Model Controls
This page documents the model-control API in jNO 0.2.1.
The recommended style is:
- build a model with
foundax(fx.mlp,fx.fno2d,fx.poseidon.T, ...) or write your ownequinox.Module - wrap it with
jno.nn.wrap(...) - apply model controls on the wrapped
Model
jno.nn.wrap accepts any Equinox module — foundax models are Equinox modules, but so is anything you write yourself using eqx.Module. The full set of training controls (optimizer, freeze, LoRA, masks, dtype, diagnostics) is available regardless of where the model comes from.
Quick Start
import optax
import foundax as fx
import jno
from jno import LearningRateSchedule as lrs
# foundax model
net = jno.nn.wrap(
fx.mlp(in_features=2, output_dim=1, hidden_dims=64, num_layers=3),
name="u_net",
)
net.optimizer(optax.adam).scale(lrs.exponential(1e-3, 0.8, 5000, 1e-5))

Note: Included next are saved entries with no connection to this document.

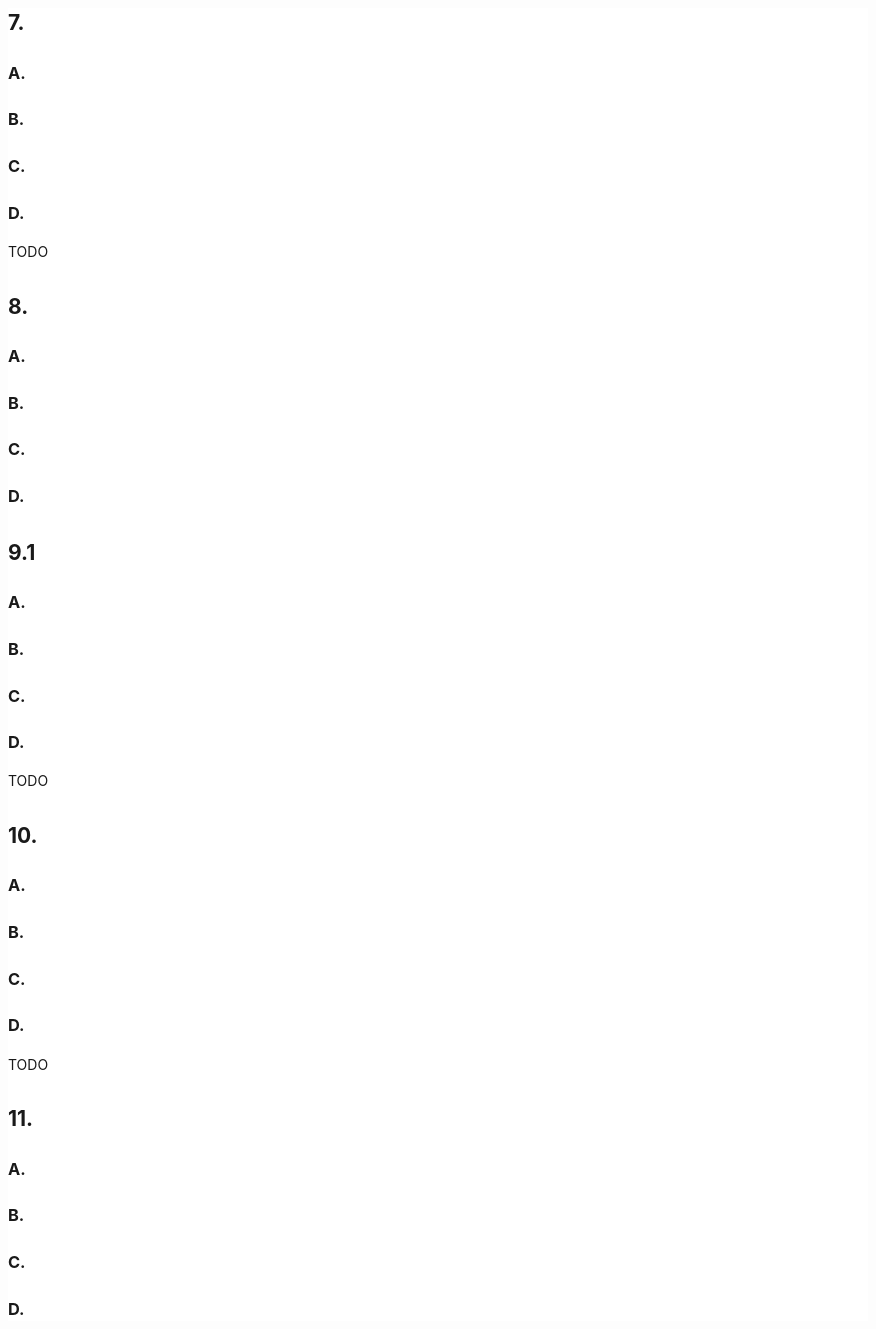 ## 7. 
### A.
### B.
### C.
### D.

TODO  

## 8. 
### A.
### B.
### C.
### D.

## 9.1
### A.
### B.
### C.
### D.

TODO  

## 10.
### A.
### B.
### C.
### D.

TODO  

## 11.
### A.
### B.
### C.
### D.

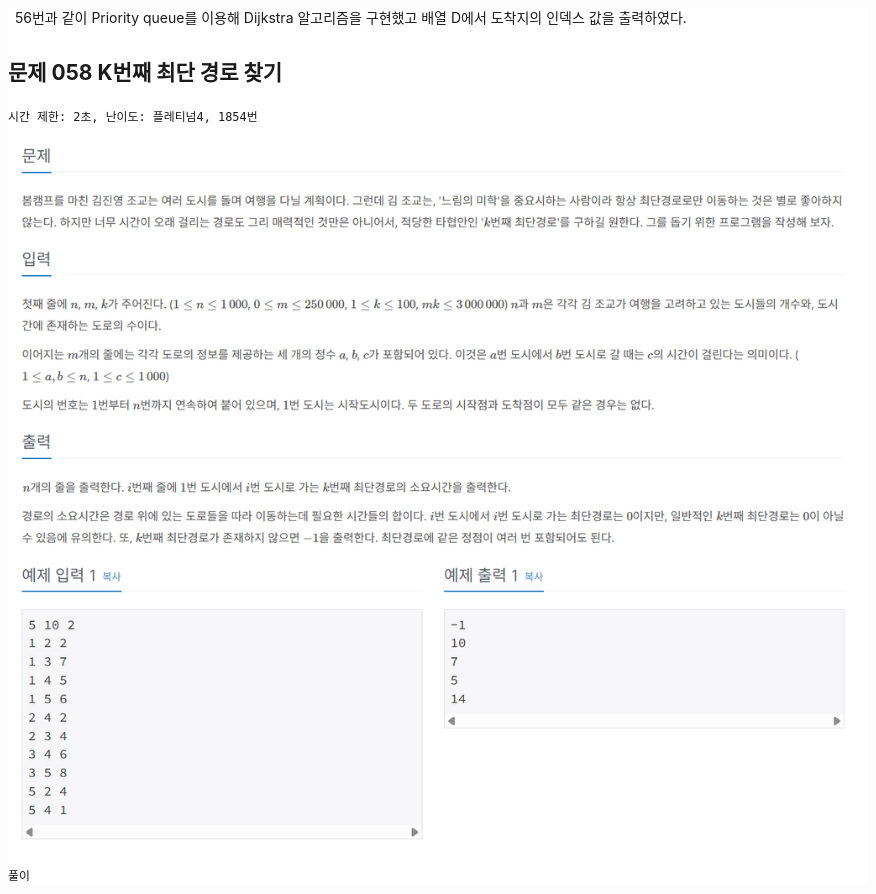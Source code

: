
 ```java
```

&ensp;56번과 같이 Priority queue를 이용해 Dijkstra 알고리즘을 구현했고 배열 D에서 도착지의 인덱스 값을 출력하였다.

문제 058 K번째 최단 경로 찾기
------
`시간 제한: 2초, 난이도: 플레티넘4, 1854번`
<p align="center"><img src="/assets/img/Do-it!-알고리즘-코딩테스트-C++/8장 그래프/4-8-058-1854-문제.png"></p>

`풀이`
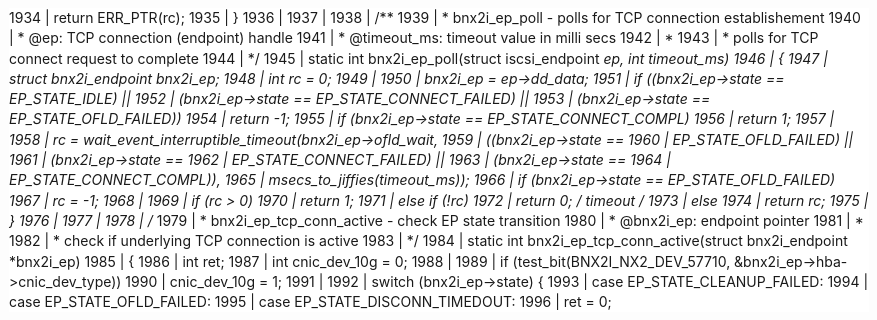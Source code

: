 
1934  |  return ERR_PTR(rc);
1935  | }
1936  |
1937  |
1938  | /**
1939  |  * bnx2i_ep_poll - polls for TCP connection establishement
1940  |  * @ep:			TCP connection (endpoint) handle
1941  |  * @timeout_ms:		timeout value in milli secs
1942  |  *
1943  |  * polls for TCP connect request to complete
1944  |  */
1945  | static int bnx2i_ep_poll(struct iscsi_endpoint *ep, int timeout_ms)
1946  | {
1947  |  struct bnx2i_endpoint *bnx2i_ep;
1948  |  int rc = 0;
1949  |
1950  | 	bnx2i_ep = ep->dd_data;
1951  |  if ((bnx2i_ep->state == EP_STATE_IDLE) ||
1952  | 	    (bnx2i_ep->state == EP_STATE_CONNECT_FAILED) ||
1953  | 	    (bnx2i_ep->state == EP_STATE_OFLD_FAILED))
1954  |  return -1;
1955  |  if (bnx2i_ep->state == EP_STATE_CONNECT_COMPL)
1956  |  return 1;
1957  |
1958  | 	rc = wait_event_interruptible_timeout(bnx2i_ep->ofld_wait,
1959  |  ((bnx2i_ep->state ==
1960  |  EP_STATE_OFLD_FAILED) ||
1961  |  (bnx2i_ep->state ==
1962  |  EP_STATE_CONNECT_FAILED) ||
1963  |  (bnx2i_ep->state ==
1964  |  EP_STATE_CONNECT_COMPL)),
1965  |  msecs_to_jiffies(timeout_ms));
1966  |  if (bnx2i_ep->state == EP_STATE_OFLD_FAILED)
1967  | 		rc = -1;
1968  |
1969  |  if (rc > 0)
1970  |  return 1;
1971  |  else if (!rc)
1972  |  return 0;	/* timeout */
1973  |  else
1974  |  return rc;
1975  | }
1976  |
1977  |
1978  | /**
1979  |  * bnx2i_ep_tcp_conn_active - check EP state transition
1980  |  * @bnx2i_ep:		endpoint pointer
1981  |  *
1982  |  * check if underlying TCP connection is active
1983  |  */
1984  | static int bnx2i_ep_tcp_conn_active(struct bnx2i_endpoint *bnx2i_ep)
1985  | {
1986  |  int ret;
1987  |  int cnic_dev_10g = 0;
1988  |
1989  |  if (test_bit(BNX2I_NX2_DEV_57710, &bnx2i_ep->hba->cnic_dev_type))
1990  | 		cnic_dev_10g = 1;
1991  |
1992  |  switch (bnx2i_ep->state) {
1993  |  case EP_STATE_CLEANUP_FAILED:
1994  |  case EP_STATE_OFLD_FAILED:
1995  |  case EP_STATE_DISCONN_TIMEDOUT:
1996  | 		ret = 0;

# custom equinox model — works identically
import equinox as eqx
class MyNet(eqx.Module):
layers: list
def __init__(self, key):
k1, k2 = jax.random.split(key)
self.layers = [eqx.nn.Linear(2, 64, key=k1), eqx.nn.Linear(64, 1, key=k2)]
def __call__(self, x, y):
h = jax.nn.tanh(self.layers[0](jnp.stack([x, y])))
return self.layers[1](h)
custom_net = jno.nn.wrap(MyNet(jax.random.PRNGKey(0)))
custom_net.optimizer(optax.adam(1e-3))
Available Methods
Model (returned by jno.nn.wrap(...)) supports:
dont_show()summary()freeze()/unfreeze()mask(param_mask=None)lora(rank=4, alpha=1.0, *, target=None, wrapper=None, specs=None)optimizer(opt_fn)scale(schedule_or_scalar)initialize(weights_or_path_or_initializer, *, key=None)dtype(dtype)tune(...)reset()
All methods return self and are chainable.